Prompt
Nothing but an exact copy is wanted: the line with "Navigate to the" and each line after it in the data below, last line included.

Plain-text document sources
--- START ---

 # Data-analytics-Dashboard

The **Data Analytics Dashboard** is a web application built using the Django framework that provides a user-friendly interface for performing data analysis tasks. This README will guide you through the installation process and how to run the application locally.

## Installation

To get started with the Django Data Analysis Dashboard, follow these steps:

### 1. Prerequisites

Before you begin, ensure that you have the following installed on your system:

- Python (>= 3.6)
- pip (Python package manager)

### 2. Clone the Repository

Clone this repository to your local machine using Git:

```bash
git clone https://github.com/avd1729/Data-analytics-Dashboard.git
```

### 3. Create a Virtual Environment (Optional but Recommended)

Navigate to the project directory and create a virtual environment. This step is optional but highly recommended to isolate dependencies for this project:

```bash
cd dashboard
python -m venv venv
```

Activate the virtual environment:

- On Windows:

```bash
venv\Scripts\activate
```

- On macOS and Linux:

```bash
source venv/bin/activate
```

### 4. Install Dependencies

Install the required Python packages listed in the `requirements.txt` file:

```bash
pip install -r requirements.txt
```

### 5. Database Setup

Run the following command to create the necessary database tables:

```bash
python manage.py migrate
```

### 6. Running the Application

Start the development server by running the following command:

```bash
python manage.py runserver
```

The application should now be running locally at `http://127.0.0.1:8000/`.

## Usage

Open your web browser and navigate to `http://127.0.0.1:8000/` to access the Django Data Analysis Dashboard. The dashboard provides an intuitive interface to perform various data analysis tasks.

--- END ---

Written reply
Navigate to the project directory and create a virtual environment. This step is optional but highly recommended to isolate dependencies for this project:

```bash
cd dashboard
python -m venv venv
```

Activate the virtual environment:

- On Windows:

```bash
venv\Scripts\activate
```

- On macOS and Linux:

```bash
source venv/bin/activate
```

### 4. Install Dependencies

Install the required Python packages listed in the `requirements.txt` file:

```bash
pip install -r requirements.txt
```

### 5. Database Setup

Run the following command to create the necessary database tables:

```bash
python manage.py migrate
```

### 6. Running the Application

Start the development server by running the following command:

```bash
python manage.py runserver
```

The application should now be running locally at `http://127.0.0.1:8000/`.

## Usage

Open your web browser and navigate to `http://127.0.0.1:8000/` to access the Django Data Analysis Dashboard. The dashboard provides an intuitive interface to perform various data analysis tasks.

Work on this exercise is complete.